### [YOUR TASK]
Instruction for the entries below: return the part that opens with the line containing "My point of view" and closes with the line containing "- 👀 I’m interested", exactly, and no pictures.

(Saved entries)
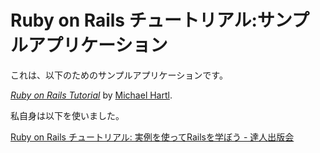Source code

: # Ruby on Rails チュートリアル:サンプルアプリケーション

これは、以下のためのサンプルアプリケーションです。

[*Ruby on Rails Tutorial*](http://railstutorial.jp/)
by [Michael Hartl](http://michaelhartl.com/).

私自身は以下を使いました。

[Ruby on Rails チュートリアル: 実例を使ってRailsを学ぼう - 達人出版会](http://tatsu-zine.com/books/railstutorial)



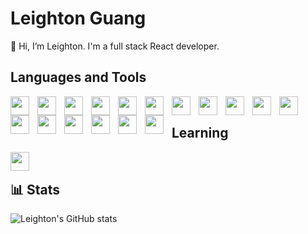# Leighton Guang

👋 Hi, I’m Leighton. I'm a full stack React developer.

## Languages and Tools

<img align="left" width="30px" style="padding-right:10px" src="https://cdn.jsdelivr.net/gh/devicons/devicon/icons/html5/html5-original-wordmark.svg" />
<img align="left" width="30px" style="padding-right:10px" src="https://cdn.jsdelivr.net/gh/devicons/devicon/icons/css3/css3-original-wordmark.svg" />
<img align="left" width="30px" style="padding-right:10px" src="https://cdn.jsdelivr.net/gh/devicons/devicon/icons/javascript/javascript-original.svg" />
<img align="left" width="30px" style="padding-right:10px" src="https://cdn.jsdelivr.net/gh/devicons/devicon/icons/react/react-original.svg" />
<img align="left" width="30px" style="padding-right:10px" src="https://cdn.jsdelivr.net/gh/devicons/devicon/icons/nodejs/nodejs-original.svg" />
<img align="left" width="30px" style="padding-right:10px" src="https://cdn.jsdelivr.net/gh/devicons/devicon/icons/express/express-original.svg" />
<img align="left" width="30px" style="padding-right:10px" src="https://static-00.iconduck.com/assets.00/knex-js-icon-1024x1024-t5ikxjr5.png" />
<img align="left" width="30px" style="padding-right:10px" src="https://cdn.jsdelivr.net/gh/devicons/devicon/icons/sass/sass-original.svg" />
<img align="left" width="30px" style="padding-right:10px" src="https://cdn.jsdelivr.net/gh/devicons/devicon/icons/mysql/mysql-original-wordmark.svg" />
<img align="left" width="30px" style="padding-right:10px" src="https://cdn.jsdelivr.net/gh/devicons/devicon/icons/python/python-original.svg" />
<img align="left" width="30px" style="padding-right:10px" src="https://cdn.jsdelivr.net/gh/devicons/devicon/icons/discordjs/discordjs-original.svg" />          
<img align="left" width="30px" style="padding-right:10px" src="https://cdn.jsdelivr.net/gh/devicons/devicon/icons/npm/npm-original-wordmark.svg" />
<img align="left" width="30px" style="padding-right:10px" src="https://cdn.jsdelivr.net/gh/devicons/devicon/icons/vscode/vscode-original.svg" />
<img align="left" width="30px" style="padding-right:10px" src="https://cdn.jsdelivr.net/gh/devicons/devicon/icons/bash/bash-original.svg" /> 
<img align="left" width="30px" style="padding-right:10px" src="https://cdn.jsdelivr.net/gh/devicons/devicon/icons/git/git-original.svg" />
<img align="left" width="30px" style="padding-right:10px" src="https://cdn.jsdelivr.net/gh/devicons/devicon/icons/github/github-original.svg" />    
<img align="left" width="30px" style="padding-right:10px" src="https://cdn.jsdelivr.net/gh/devicons/devicon/icons/jira/jira-original-wordmark.svg" />

<br />

## Learning

<img align="left" width="30px" 
style="padding-right:10px" src="https://cdn.jsdelivr.net/gh/devicons/devicon/icons/typescript/typescript-original.svg" />

<br />

## 📊 Stats

![Leighton's GitHub stats](https://github-readme-stats.vercel.app/api?username=LeightonGuang&show_icons=true&theme=radical)
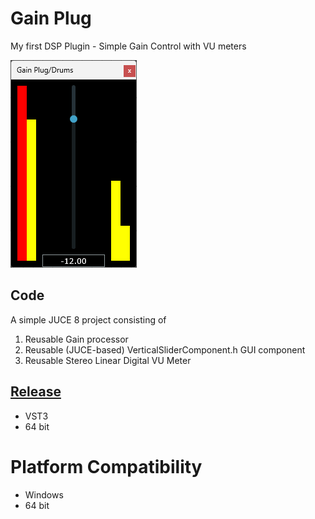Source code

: # Gain Plug
 My first DSP Plugin - Simple Gain Control with VU meters

![Gain Plug screenshot](https://github.com/ethandjoseph/Gain-Plug/blob/main/GainPlugScreenshot.png)

## Code
A simple JUCE 8 project consisting of
1. Reusable Gain processor
2. Reusable (JUCE-based) VerticalSliderComponent.h GUI component
3. Reusable Stereo Linear Digital VU Meter

## [Release](https://github.com/ethandjoseph/Gain-Plug/releases/tag/v0.1)
- VST3
- 64 bit

# Platform Compatibility
- Windows
- 64 bit
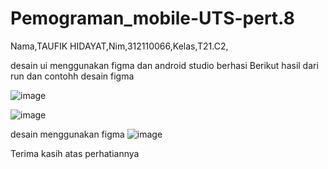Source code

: # Pemograman_mobile-UTS-pert.8
Nama,TAUFIK HIDAYAT,Nim,312110066,Kelas,T21.C2,

desain ui menggunakan figma dan android studio berhasi
Berikut hasil dari run dan contohh desain figma

![image](https://user-images.githubusercontent.com/116345854/202396805-baefd922-34cf-4531-9116-d1e7fbf6558f.png)

![image](https://user-images.githubusercontent.com/116345854/202396515-b4a0e303-86d9-4624-8545-be881de55411.png)

desain menggunakan figma
![image](https://user-images.githubusercontent.com/116345854/202396692-1fb6d8d7-2162-4340-9c71-5fc7b611a5f5.png)


Terima kasih atas perhatiannya
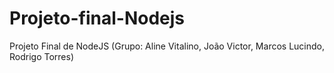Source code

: # Projeto-final-Nodejs
Projeto Final de NodeJS (Grupo: Aline Vitalino, João Victor, Marcos Lucindo, Rodrigo Torres)

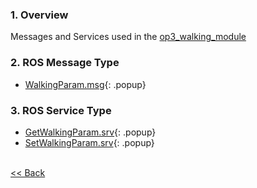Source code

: ### 1. Overview
Messages and Services used in the [op3_walking_module]

### 2. ROS Message Type
* [WalkingParam.msg]{: .popup}  


### 3. ROS Service Type  
* [GetWalkingParam.srv]{: .popup}
* [SetWalkingParam.srv]{: .popup}


<br>[&lt;&lt; Back](ROBOTIS-OP3-msgs.md)

[op3_walking_module]:op3_walking_module.md
[WalkingParam.msg]:/docs/en/popup/op3_WalkingParam.msg/
[GetWalkingParam.srv]:/docs/en/popup/op3_GetWalkingParam.srv/
[SetWalkingParam.srv]:/docs/en/popup/op3_SetWalkingParam.srv/

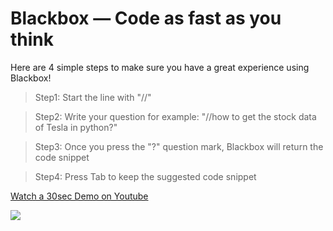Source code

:# Blackbox — Code as fast as you think

Here are 4 simple steps to make sure you have a great experience using Blackbox!

> Step1: Start the line with "//"

> Step2: Write your question for example: "//how to get the stock data of Tesla in python?"

> Step3: Once you press the "?" question mark, Blackbox will return the code snippet

> Step4: Press Tab to keep the suggested code snippet

[Watch a 30sec Demo on Youtube](https://www.youtube.com/watch?v=lTDtuJsA74s)

[![](https://storage.googleapis.com/aa32ad/bf9c2743-ee1a-4ec3-a4db-a0baf20ab765.png)](https://www.youtube.com/watch?v=lTDtuJsA74s)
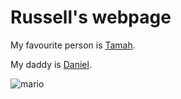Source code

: # Russell's webpage

My favourite person is [Tamah](http://tamahmurfet.github.io).

My daddy is [Daniel](http://www.therisingsea.org).

![mario](https://www.google.com/url?sa=i&url=https%3A%2F%2Fm.youtube.com%2Fwatch%3Fv%3DyyVbMVuOUU8&psig=AOvVaw2Dg43a1xB2CBJeXcnN9Z8v&ust=1610262309985000&source=images&cd=vfe&ved=0CAIQjRxqFwoTCLirmOCkju4CFQAAAAAdAAAAABAG)
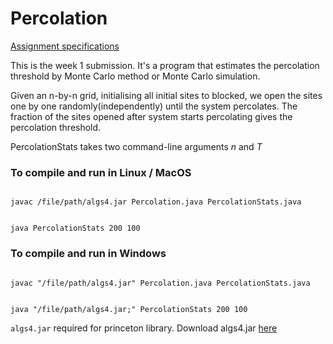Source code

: # Percolation
<a href="https://coursera.cs.princeton.edu/algs4/assignments/percolation/specification.phpl">Assignment specifications</a>

This is the week 1 submission.
It's a program that estimates the percolation threshold by Monte Carlo method or Monte Carlo simulation.

Given an n-by-n grid, initialising all initial sites to blocked, we open the sites one by one randomly(independently) until the system percolates.
The fraction of the sites opened after system starts percolating gives the percolation threshold.

PercolationStats takes two command-line arguments <i>n</i> and <i>T</i>

### To compile and run in Linux / MacOS

<code>
javac /file/path/algs4.jar Percolation.java PercolationStats.java

java PercolationStats 200 100
</code>

### To compile and run in Windows

<code>
javac "/file/path/algs4.jar" Percolation.java PercolationStats.java

java "/file/path/algs4.jar;" PercolationStats 200 100
</code>

<code>algs4.jar</code> required for princeton library.
Download algs4.jar <a href="https://drive.google.com/open?id=1Iu7h69SiqSq4QyIImicnjXeb_a3s-vYW">here</a>
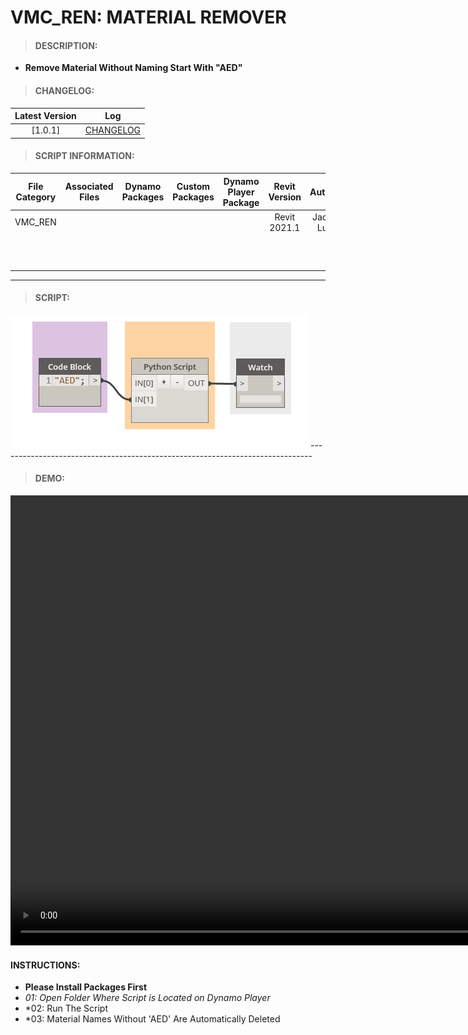 # VMC_REN: MATERIAL REMOVER

> #### DESCRIPTION: 
- **Remove Material Without Naming Start With "AED"**

> #### CHANGELOG:

| Latest Version | Log |
| :-------: | :----: | 
|[1.0.1] | [CHANGELOG](/_scripts/_project/263_VMC/RENAMER/changelog/VMC_REN_MaterialRemover.md) |

> #### SCRIPT INFORMATION: 

| File Category| Associated Files | Dynamo Packages | Custom Packages | Dynamo Player Package | Revit Version | Author | Modified By | File Name & Location
| :-------: | :----: | :---: | :---: | :---: | :---: | :---: | :--: | :--: 
| VMC_REN |  |  |  | | Revit 2021.1 | Jacky Luk | Cathrine Macabuhay | VMC_REN_MaterialRemover
| | | | | | | | | (https://bimcapcom.sharepoint.com/:f:/s/BCP-Main/EsoDgNEM_W5HpCEI7KjA8BIB6x673ndlz01-eGqQ6ABqcA?e=8UWhY6)


----------------------------------------------------------------
> #### SCRIPT: 
<img src="./_scripts/_project/263_VMC/RENAMER/images/VMC_REN_MaterialRemover.png">
------------------------------------------------------------------------------

> #### DEMO: 
<video width="1280" height="720" controls>
 <source src="./_scripts/_project/263_VMC/RENAMER/demo/VMC_REN_MateriaRemover.mp4" type="video/mp4">
</video>

#### INSTRUCTIONS: 
- **Please Install Packages First**
- *01: Open Folder Where Script is Located on Dynamo Player*
- *02: Run The Script
- *03: Material Names Without 'AED' Are Automatically Deleted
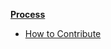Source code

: <navigation>

<span class="lead">[**Process**]({{baseUrl}}/Process.html)</span>
* [How to Contribute](#how-to-contribute)

</navigation>
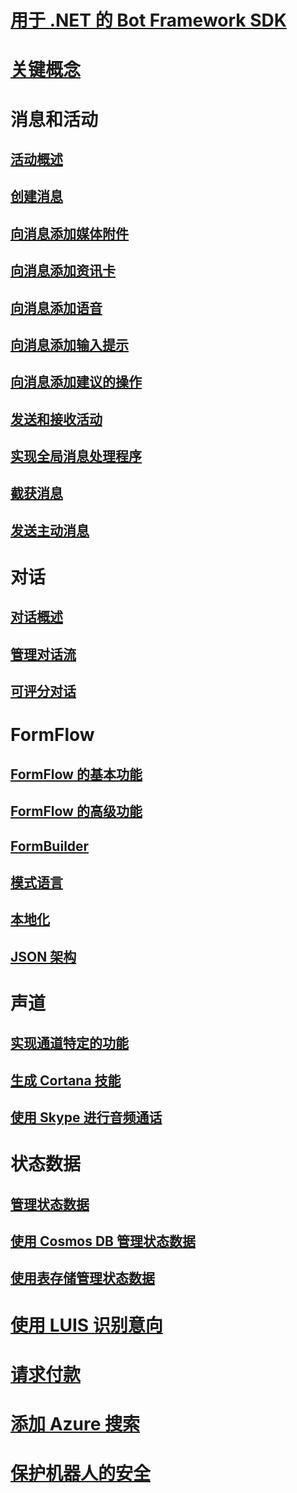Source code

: # [用于 .NET 的 Bot Framework SDK](bot-builder-dotnet-overview.md)
# [关键概念](bot-builder-dotnet-concepts.md)
# 消息和活动
## [活动概述](bot-builder-dotnet-activities.md)
## [创建消息](bot-builder-dotnet-create-messages.md)
## [向消息添加媒体附件](bot-builder-dotnet-add-media-attachments.md)
## [向消息添加资讯卡](bot-builder-dotnet-add-rich-card-attachments.md)
<!-- ## [Send carousel of cards](bot-builder-dotnet-add-carousel-card.md) -->
## [向消息添加语音](bot-builder-dotnet-text-to-speech.md)
## [向消息添加输入提示](bot-builder-dotnet-add-input-hints.md)
## [向消息添加建议的操作](bot-builder-dotnet-add-suggested-actions.md)
## [发送和接收活动](bot-builder-dotnet-connector.md)
## [实现全局消息处理程序](bot-builder-dotnet-global-handlers.md)
## [截获消息](bot-builder-dotnet-middleware.md)
## [发送主动消息](bot-builder-dotnet-proactive-messages.md)
# 对话
## [对话概述](bot-builder-dotnet-dialogs.md)
## [管理对话流](bot-builder-dotnet-manage-conversation-flow.md)
## [可评分对话](bot-builder-dotnet-scorable-dialogs.md)
# FormFlow
## [FormFlow 的基本功能](bot-builder-dotnet-formflow.md)
## [FormFlow 的高级功能](bot-builder-dotnet-formflow-advanced.md)
## [FormBuilder](bot-builder-dotnet-formflow-formbuilder.md)
## [模式语言](bot-builder-dotnet-formflow-pattern-language.md)
## [本地化](bot-builder-dotnet-formflow-localize.md)
## [JSON 架构](bot-builder-dotnet-formflow-json-schema.md)
# 声道
## [实现通道特定的功能](bot-builder-dotnet-channeldata.md)
## [生成 Cortana 技能](bot-builder-dotnet-cortana-skill.md)
## [使用 Skype 进行音频通话](bot-builder-dotnet-audio-calls.md)
<!--
## Conduct real-time media calls with Skype
### [Real-time media calling concepts](bot-builder-dotnet-real-time-media-concepts.md)
### [Requirements for real-time media bots](bot-builder-dotnet-real-time-media-requirements.md)
### [Build a real-time media bot](bot-builder-dotnet-real-time-audio-video-call-overview.md)
### [Deploy a real-time media bot](bot-builder-dotnet-real-time-deploy-visual-studio.md)
-->
# 状态数据
## [管理状态数据](bot-builder-dotnet-state.md)
## [使用 Cosmos DB 管理状态数据](bot-builder-dotnet-state-azure-cosmosdb.md)
## [使用表存储管理状态数据](bot-builder-dotnet-state-azure-table-storage.md)
# [使用 LUIS 识别意向](bot-builder-dotnet-luis-dialogs.md)
# [请求付款](bot-builder-dotnet-request-payment.md)
# [添加 Azure 搜索](bot-builder-dotnet-search-azure.md)
# [保护机器人的安全](bot-builder-dotnet-security.md)
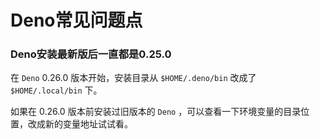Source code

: # Deno常见问题点

### Deno安装最新版后一直都是0.25.0

在 `Deno` 0.26.0 版本开始，安装目录从 `$HOME/.deno/bin` 改成了 `$HOME/.local/bin` 下。

如果在 0.26.0 版本前安装过旧版本的 `Deno` ，可以查看一下环境变量的目录位置，改成新的变量地址试试看。


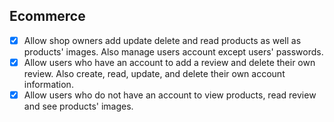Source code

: ## Ecommerce

- [X] Allow shop owners add update delete and read products as well as products' images. Also manage users account except users' passwords.
- [X] Allow users who have an account to add a review and delete their own review. Also create, read, update, and delete their own account information.
- [X] Allow users who do not have an account to view products, read review and see products' images.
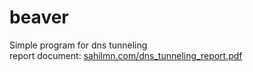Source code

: # beaver
Simple program for dns tunneling  
report document: [sahilmn.com/dns_tunneling_report.pdf](report)
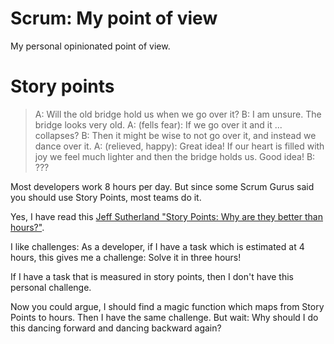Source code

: # Scrum: My point of view

My personal opinionated point of view.

# Story points

> A: Will the old bridge hold us when we go over it?
> B: I am unsure. The bridge looks very old.
> A: (fells fear): If we go over it and it ... collapses?
> B: Then it might be wise to not go over it, and instead we dance over it.
> A: (relieved, happy): Great idea! If our heart is filled with joy we feel much lighter and then the bridge holds us. Good idea!
> B: ???

Most developers work 8 hours per day. But since some Scrum Gurus said you should use Story Points, most teams do it.

Yes, I have read this [Jeff Sutherland "Story Points: Why are they better than hours?"](https://www.scruminc.com/story-points-why-are-they-better-than/).

I like challenges: As a developer, if I have a task which is estimated at 4 hours, this gives me a challenge: Solve it in three hours!

If I have a task that is measured in story points, then I don't have this personal challenge.

Now you could argue, I should find a magic function which maps from Story Points to hours. Then I have the same challenge. But wait: Why should I do this dancing forward and dancing backward again? 





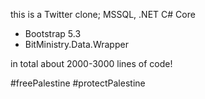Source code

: this is a Twitter clone; MSSQL, .NET C# Core 
* Bootstrap 5.3 
* BitMinistry.Data.Wrapper

in total about 2000-3000 lines of code!

#freePalestine #protectPalestine 
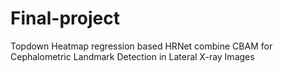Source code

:# Final-project
Topdown Heatmap regression based HRNet combine CBAM for Cephalometric Landmark Detection in Lateral X-ray Images
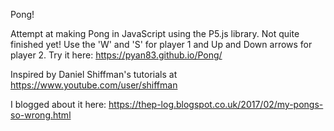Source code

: Pong!

Attempt at making Pong in JavaScript using the P5.js library. Not quite finished yet!
Use the 'W' and 'S' for player 1 and Up and Down arrows for player 2.
Try it here: https://pyan83.github.io/Pong/

Inspired by Daniel Shiffman's tutorials at https://www.youtube.com/user/shiffman

I blogged about it here: https://thep-log.blogspot.co.uk/2017/02/my-pongs-so-wrong.html

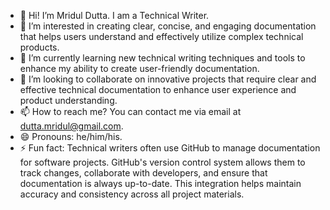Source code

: - 👋 Hi! I’m Mridul Dutta. I am a Technical Writer.
- 👀 I’m interested in creating clear, concise, and engaging documentation that helps users understand and effectively utilize complex technical products.
- 🌱 I’m currently learning new technical writing techniques and tools to enhance my ability to create user-friendly documentation.
- 💞️ I’m looking to collaborate on innovative projects that require clear and effective technical documentation to enhance user experience and product understanding.
- 📫 How to reach me? You can contact me via email at [dutta.mridul@gmail.com](dutta.mridul@gmail.com).
- 😄 Pronouns: he/him/his.
- ⚡ Fun fact: Technical writers often use GitHub to manage documentation for software projects. GitHub's version control system allows them to track changes, collaborate with developers, and ensure that documentation is always up-to-date. This integration helps maintain accuracy and consistency across all project materials.

<!---
MridulDutta13/MridulDutta13 is a ✨ special ✨ repository because its `README.md` (this file) appears on your GitHub profile.
You can click the Preview link to take a look at your changes.
--->
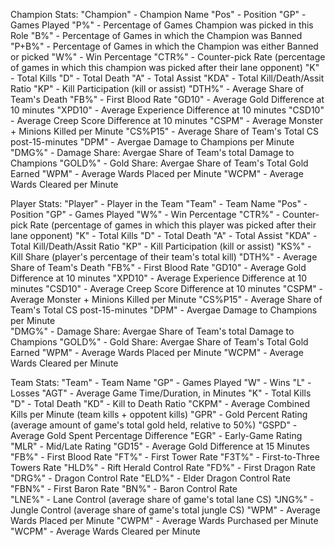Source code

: Champion Stats:
"Champion" - Champion Name
"Pos" - Position
"GP" - Games Played
"P%" - Percentage of Games Champion was picked in this Role	
"B%" - Percentage of Games in which the Champion was Banned
"P+B%" - Percentage of Games in which the Champion was either Banned or picked
"W%" - Win Percentage
"CTR%" - Counter-pick Rate (percentage of games in which this champion was picked after their lane opponent)
"K" - Total Kills
"D" - Total Death
"A" - Total Assist
"KDA" - Total Kill/Death/Assit Ratio
"KP" - Kill Participation (kill or assist)
"DTH%" - Average Share of Team's Death
"FB%" - First Blood Rate
"GD10" - Average Gold Difference at 10 minutes
"XPD10" - Average Experience Difference at 10 minutes
"CSD10" - Average Creep Score Difference at 10 minutes
"CSPM" - Average Monster + Minions Killed per Minute
"CS%P15" - Average Share of Team's Total CS post-15-minutes
"DPM" - Avergae Damage to Champions per Minute	
"DMG%" - Damage Share: Avergae Share of Team's total Damage to Champions
"GOLD%" - Gold Share: Avergae Share of Team's Total Gold Earned 
"WPM" - Average Wards Placed per Minute
"WCPM" - Average Wards Cleared per Minute


Player Stats:
"Player" - Player in the Team
"Team" - Team Name
"Pos" - Position
"GP" - Games Played
"W%" - Win Percentage
"CTR%" - Counter-pick Rate (percentage of games in which this player was picked after their lane opponent)
"K" - Total Kills
"D" - Total Death
"A" - Total Assist
"KDA" - Total Kill/Death/Assit Ratio
"KP" - Kill Participation (kill or assist)
"KS%" - Kill Share (player's percentage of their team's total kill)	
"DTH%" - Average Share of Team's Death
"FB%" - First Blood Rate
"GD10" - Average Gold Difference at 10 minutes
"XPD10" - Average Experience Difference at 10 minutes
"CSD10" - Average Creep Score Difference at 10 minutes
"CSPM" - Average Monster + Minions Killed per Minute
"CS%P15" - Average Share of Team's Total CS post-15-minutes
"DPM" - Avergae Damage to Champions per Minute	
"DMG%" - Damage Share: Avergae Share of Team's total Damage to Champions
"GOLD%" - Gold Share: Avergae Share of Team's Total Gold Earned 
"WPM" - Average Wards Placed per Minute
"WCPM" - Average Wards Cleared per Minute


Team Stats:
"Team" - Team Name
"GP" - Games Played
"W" - Wins
"L"	- Losses
"AGT" - Average Game Time/Duration, in Minutes
"K" - Total Kills
"D" - Total Death
"KD" - Kill to Death Ratio
"CKPM" - Average Combined Kills per Minute (team kills + oppotent kills)
"GPR" - Gold Percent Rating (average amount of game's total gold held, relative to 50%)
"GSPD" - Average Gold Spent Percentage Difference
"EGR" - Early-Game Rating
"MLR" - Mid/Late Rating
"GD15" - Average Gold Difference at 15 Minutes
"FB%" - First Blood Rate
"FT%" - First Tower Rate
"F3T%" - First-to-Three Towers Rate
"HLD%" - Rift Herald Control Rate
"FD%" - First Dragon Rate
"DRG%" - Dragon Control Rate
"ELD%" - Elder Dragon Control Rate
"FBN%" - First Baron Rate
"BN%" - Baron Control Rate	
"LNE%" - Lane Control (average share of game's total lane CS)
"JNG%" - Jungle Control (average share of game's total jungle CS)
"WPM" - Average Wards Placed per Minute	
"CWPM" - Average Wards Purchased per Minute	
"WCPM" - Average Wards Cleared per Minute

### [FINISHED EXERCISE]
: # Scrum: My point of view

My personal opinionated point of view.

# Story points

> A: Will the old bridge hold us when we go over it?
> B: I am unsure. The bridge looks very old.
> A: (fells fear): If we go over it and it ... collapses?
> B: Then it might be wise to not go over it, and instead we dance over it.
> A: (relieved, happy): Great idea! If our heart is filled with joy we feel much lighter and then the bridge holds us. Good idea!
> B: ???

Most developers work 8 hours per day. But since some Scrum Gurus said you should use Story Points, most teams do it.

Yes, I have read this [Jeff Sutherland "Story Points: Why are they better than hours?"](https://www.scruminc.com/story-points-why-are-they-better-than/).

I like challenges: As a developer, if I have a task which is estimated at 4 hours, this gives me a challenge: Solve it in three hours!

If I have a task that is measured in story points, then I don't have this personal challenge.

Now you could argue, I should find a magic function which maps from Story Points to hours. Then I have the same challenge. But wait: Why should I do this dancing forward and dancing backward again? 





Source code

: this is a Twitter clone; MSSQL, .NET C# Core 
* Bootstrap 5.3 
* BitMinistry.Data.Wrapper

in total about 2000-3000 lines of code!

#freePalestine #protectPalestine 
Source code

:# Final-project
Topdown Heatmap regression based HRNet combine CBAM for Cephalometric Landmark Detection in Lateral X-ray Images
Source code

: Pong!

Attempt at making Pong in JavaScript using the P5.js library. Not quite finished yet!
Use the 'W' and 'S' for player 1 and Up and Down arrows for player 2.
Try it here: https://pyan83.github.io/Pong/

Inspired by Daniel Shiffman's tutorials at https://www.youtube.com/user/shiffman

I blogged about it here: https://thep-log.blogspot.co.uk/2017/02/my-pongs-so-wrong.html

Source code

: - 👋 Hi! I’m Mridul Dutta. I am a Technical Writer.
- 👀 I’m interested in creating clear, concise, and engaging documentation that helps users understand and effectively utilize complex technical products.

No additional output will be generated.